Re: Safely writing to the same file in parallel foreach loop

2012-11-14 Thread H. S. Teoh
On Wed, Nov 14, 2012 at 04:56:53PM +0100, Joseph Rushton Wakeling wrote:
> Suppose that I've got a foreach loop in which I write output to a file:
> 
> auto f = File("test.txt", "w"); f.close();  // to start with a blank file
> foreach(i; iota(0, 100))
> {
> f = File("test.txt", "a");
> f.writeln(i);
> f.close();
> }
> 
> I'm guessing it is at least potentially unsafe to parallelize the
> loop without also considering the file interactions:
> 
> foreach(i; parallel(iota(0, 100), 20))
> {
> f = File("test.txt", "a");  // What happens if 2 threads want to
> f.writeln(i);   // open this file at the same time?
> f.close();
> }
> 
> ... so, is there a way that I can ensure that the file appending
> takes place successfully but also safely in each thread?  Let's
> assume that I don't care about the order of writing, only that it
> takes place.

If you're on Posix, you can use file locks to ensure atomic writes to
the file (all threads have to use it though: it's only an advisory lock,
not a mandatory lock): see the manpage for fcntl, look for F_GETLK.


T

-- 
It always amuses me that Windows has a Safe Mode during bootup.
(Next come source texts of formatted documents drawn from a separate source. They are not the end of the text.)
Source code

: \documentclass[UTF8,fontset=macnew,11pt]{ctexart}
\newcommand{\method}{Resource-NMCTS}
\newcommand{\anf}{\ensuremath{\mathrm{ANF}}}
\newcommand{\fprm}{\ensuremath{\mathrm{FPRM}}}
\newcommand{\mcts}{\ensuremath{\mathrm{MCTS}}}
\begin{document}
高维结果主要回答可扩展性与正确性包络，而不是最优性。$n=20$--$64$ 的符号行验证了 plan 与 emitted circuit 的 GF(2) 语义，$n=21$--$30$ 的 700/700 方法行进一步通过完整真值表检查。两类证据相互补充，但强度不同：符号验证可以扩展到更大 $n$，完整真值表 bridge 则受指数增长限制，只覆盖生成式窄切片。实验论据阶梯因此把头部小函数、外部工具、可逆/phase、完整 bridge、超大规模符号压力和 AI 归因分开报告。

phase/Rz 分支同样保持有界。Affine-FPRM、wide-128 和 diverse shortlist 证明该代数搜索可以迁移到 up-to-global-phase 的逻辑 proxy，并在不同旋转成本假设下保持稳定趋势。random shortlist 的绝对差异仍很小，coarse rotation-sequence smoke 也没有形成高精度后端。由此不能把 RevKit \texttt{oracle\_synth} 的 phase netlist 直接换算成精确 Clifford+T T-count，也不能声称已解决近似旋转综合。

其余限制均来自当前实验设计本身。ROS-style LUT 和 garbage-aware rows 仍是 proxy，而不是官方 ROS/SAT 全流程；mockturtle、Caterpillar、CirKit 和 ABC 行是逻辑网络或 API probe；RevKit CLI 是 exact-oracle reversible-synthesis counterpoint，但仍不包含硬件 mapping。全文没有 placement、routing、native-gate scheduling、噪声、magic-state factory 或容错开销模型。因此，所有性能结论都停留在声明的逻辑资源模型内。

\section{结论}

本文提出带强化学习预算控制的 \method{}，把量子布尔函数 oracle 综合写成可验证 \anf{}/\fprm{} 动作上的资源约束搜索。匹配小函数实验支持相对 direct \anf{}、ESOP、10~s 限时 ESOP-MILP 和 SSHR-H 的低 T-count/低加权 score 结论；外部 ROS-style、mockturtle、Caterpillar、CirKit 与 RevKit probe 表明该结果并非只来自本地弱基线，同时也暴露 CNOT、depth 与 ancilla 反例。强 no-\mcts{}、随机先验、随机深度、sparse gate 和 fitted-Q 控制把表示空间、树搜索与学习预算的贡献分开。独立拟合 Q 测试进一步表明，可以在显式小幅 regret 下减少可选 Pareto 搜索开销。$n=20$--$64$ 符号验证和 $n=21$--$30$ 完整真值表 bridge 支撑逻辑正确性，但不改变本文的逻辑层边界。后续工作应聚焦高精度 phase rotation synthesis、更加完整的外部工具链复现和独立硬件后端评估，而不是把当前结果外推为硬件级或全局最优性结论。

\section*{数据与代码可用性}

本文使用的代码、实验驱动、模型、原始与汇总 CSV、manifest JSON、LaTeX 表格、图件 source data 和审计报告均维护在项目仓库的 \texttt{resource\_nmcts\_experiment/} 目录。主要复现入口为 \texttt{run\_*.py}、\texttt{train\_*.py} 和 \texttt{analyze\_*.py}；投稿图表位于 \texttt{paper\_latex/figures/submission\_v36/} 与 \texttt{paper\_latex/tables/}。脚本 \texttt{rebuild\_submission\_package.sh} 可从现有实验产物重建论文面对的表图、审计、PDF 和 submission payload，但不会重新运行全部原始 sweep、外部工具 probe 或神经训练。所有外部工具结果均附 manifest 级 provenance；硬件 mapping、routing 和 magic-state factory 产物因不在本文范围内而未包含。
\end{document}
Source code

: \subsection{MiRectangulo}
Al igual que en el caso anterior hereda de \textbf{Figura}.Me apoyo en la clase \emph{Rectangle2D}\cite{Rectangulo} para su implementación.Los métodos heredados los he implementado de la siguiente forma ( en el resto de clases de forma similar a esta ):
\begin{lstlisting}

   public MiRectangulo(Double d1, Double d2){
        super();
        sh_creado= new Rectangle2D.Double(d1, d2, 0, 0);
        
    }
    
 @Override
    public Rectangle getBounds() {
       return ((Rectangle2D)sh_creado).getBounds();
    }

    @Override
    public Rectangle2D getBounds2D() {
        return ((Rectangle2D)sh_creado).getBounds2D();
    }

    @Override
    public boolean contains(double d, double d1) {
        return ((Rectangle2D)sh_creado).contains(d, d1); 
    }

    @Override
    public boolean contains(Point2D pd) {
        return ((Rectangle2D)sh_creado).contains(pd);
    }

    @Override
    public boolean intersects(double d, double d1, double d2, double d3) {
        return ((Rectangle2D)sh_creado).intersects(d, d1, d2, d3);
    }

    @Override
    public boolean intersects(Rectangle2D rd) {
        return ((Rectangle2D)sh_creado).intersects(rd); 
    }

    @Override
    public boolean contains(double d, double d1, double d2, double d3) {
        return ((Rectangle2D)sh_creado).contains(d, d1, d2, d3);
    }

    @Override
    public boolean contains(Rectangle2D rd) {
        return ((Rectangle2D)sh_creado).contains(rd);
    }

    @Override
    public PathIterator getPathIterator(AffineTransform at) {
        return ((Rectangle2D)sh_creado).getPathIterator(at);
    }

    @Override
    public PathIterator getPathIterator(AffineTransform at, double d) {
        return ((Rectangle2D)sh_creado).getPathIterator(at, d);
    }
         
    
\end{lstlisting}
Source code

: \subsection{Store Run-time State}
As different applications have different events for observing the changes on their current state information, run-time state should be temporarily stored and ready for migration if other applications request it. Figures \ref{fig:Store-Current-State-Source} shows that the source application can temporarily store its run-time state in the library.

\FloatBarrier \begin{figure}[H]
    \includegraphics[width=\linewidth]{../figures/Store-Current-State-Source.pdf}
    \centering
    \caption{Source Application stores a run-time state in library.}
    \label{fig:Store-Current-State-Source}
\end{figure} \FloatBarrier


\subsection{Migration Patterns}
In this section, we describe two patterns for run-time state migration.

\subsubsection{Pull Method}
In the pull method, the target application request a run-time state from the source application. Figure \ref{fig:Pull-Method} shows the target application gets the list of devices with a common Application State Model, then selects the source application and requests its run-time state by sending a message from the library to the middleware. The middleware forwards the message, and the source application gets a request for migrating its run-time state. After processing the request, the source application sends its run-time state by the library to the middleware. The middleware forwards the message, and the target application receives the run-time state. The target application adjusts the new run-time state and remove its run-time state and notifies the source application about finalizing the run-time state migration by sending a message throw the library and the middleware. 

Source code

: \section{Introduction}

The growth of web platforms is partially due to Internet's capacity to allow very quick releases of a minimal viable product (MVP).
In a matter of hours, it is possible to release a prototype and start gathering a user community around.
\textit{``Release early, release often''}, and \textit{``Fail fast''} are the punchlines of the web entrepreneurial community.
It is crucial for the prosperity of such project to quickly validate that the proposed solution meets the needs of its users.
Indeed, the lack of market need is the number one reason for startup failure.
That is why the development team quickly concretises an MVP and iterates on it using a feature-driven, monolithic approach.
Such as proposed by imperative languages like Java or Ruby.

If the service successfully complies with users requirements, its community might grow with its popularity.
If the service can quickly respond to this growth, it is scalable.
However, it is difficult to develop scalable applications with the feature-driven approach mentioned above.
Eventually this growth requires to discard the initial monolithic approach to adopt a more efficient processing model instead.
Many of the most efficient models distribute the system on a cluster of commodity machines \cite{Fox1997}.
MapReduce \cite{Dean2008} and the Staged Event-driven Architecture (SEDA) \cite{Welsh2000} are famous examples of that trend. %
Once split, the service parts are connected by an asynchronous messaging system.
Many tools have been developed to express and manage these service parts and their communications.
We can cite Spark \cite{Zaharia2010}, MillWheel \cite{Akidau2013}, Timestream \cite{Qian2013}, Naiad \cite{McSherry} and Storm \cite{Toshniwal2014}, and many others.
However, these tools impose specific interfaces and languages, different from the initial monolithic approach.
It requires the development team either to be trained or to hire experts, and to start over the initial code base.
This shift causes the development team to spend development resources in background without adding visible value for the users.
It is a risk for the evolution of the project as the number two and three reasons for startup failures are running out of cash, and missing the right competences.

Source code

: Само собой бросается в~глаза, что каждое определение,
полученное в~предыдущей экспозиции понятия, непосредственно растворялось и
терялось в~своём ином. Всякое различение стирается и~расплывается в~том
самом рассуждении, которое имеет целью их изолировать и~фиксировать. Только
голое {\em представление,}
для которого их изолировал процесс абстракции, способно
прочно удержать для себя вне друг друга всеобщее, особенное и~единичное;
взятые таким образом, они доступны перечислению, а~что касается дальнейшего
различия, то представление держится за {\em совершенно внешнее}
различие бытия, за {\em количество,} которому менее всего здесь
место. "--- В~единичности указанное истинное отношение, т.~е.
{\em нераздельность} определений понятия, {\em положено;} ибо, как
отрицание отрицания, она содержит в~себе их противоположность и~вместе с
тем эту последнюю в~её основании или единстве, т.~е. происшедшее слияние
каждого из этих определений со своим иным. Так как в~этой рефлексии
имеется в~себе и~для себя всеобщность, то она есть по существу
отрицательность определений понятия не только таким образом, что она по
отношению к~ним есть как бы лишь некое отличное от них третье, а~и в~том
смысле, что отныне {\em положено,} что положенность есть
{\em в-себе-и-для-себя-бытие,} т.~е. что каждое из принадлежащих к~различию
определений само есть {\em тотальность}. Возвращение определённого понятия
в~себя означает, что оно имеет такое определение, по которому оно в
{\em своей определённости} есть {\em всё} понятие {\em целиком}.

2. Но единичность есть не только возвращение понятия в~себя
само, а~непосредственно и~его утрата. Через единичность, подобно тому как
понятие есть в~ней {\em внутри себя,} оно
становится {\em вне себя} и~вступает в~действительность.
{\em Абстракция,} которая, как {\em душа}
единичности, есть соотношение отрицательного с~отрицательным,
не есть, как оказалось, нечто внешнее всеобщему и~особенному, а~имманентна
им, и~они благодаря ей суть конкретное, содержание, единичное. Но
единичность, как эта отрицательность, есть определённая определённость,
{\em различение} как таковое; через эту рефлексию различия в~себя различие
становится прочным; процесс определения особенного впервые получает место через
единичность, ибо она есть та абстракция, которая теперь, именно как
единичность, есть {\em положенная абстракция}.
Does
that mean that Windows is normally unsafe?


Re: Safely writing to the same file in parallel foreach loop

2012-11-14 Thread Joseph Rushton Wakeling

On 11/14/2012 05:16 PM, H. S. Teoh wrote:

If you're on Posix, you can use file locks to ensure atomic writes to
the file (all threads have to use it though: it's only an advisory lock,
not a mandatory lock): see the manpage for fcntl, look for F_GETLK.


I take it there's no more "native-to-D" way of implementing a file lock? :-(

I was browsing through the library descriptions of Mutex and ReadWriteMutex, but 
it's not clear how they'd apply to this case (parallelism is really something I 
have very limited experience of).  I'm actually inclining towards an alternate 
solution, where the different threads send back results to the master thread 
which integrates them and writes out everything itself.


Re: Safely writing to the same file in parallel foreach loop

2012-11-14 Thread Vijay Nayar
On Wednesday, 14 November 2012 at 16:43:37 UTC, Joseph Rushton 
Wakeling wrote:

On 11/14/2012 05:16 PM, H. S. Teoh wrote:
I take it there's no more "native-to-D" way of implementing a 
file lock? :-(


Could you put the file access in a synchronized block?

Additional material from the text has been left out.